## Data under study
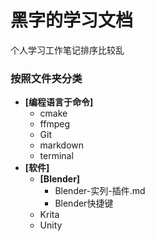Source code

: # 黑字的学习文档

个人学习工作笔记排序比较乱

### 按照文件夹分类

+ **[编程语言于命令]**
    + cmake
    + ffmpeg
    + Git
    + markdown
    + terminal
+ **[软件]**
    + **[Blender]**
        + Blender-实列-插件.md
        + Blender快捷键
    + Krita
    + Unity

## What to produce
Your answer must be the line containing "个人学习工作笔记排序比较乱" and every line after it through the end of the records above, reproduced exactly and alone.

## Completed exercise
个人学习工作笔记排序比较乱

### 按照文件夹分类

+ **[编程语言于命令]**
    + cmake
    + ffmpeg
    + Git
    + markdown
    + terminal
+ **[软件]**
    + **[Blender]**
        + Blender-实列-插件.md
        + Blender快捷键
    + Krita
    + Unity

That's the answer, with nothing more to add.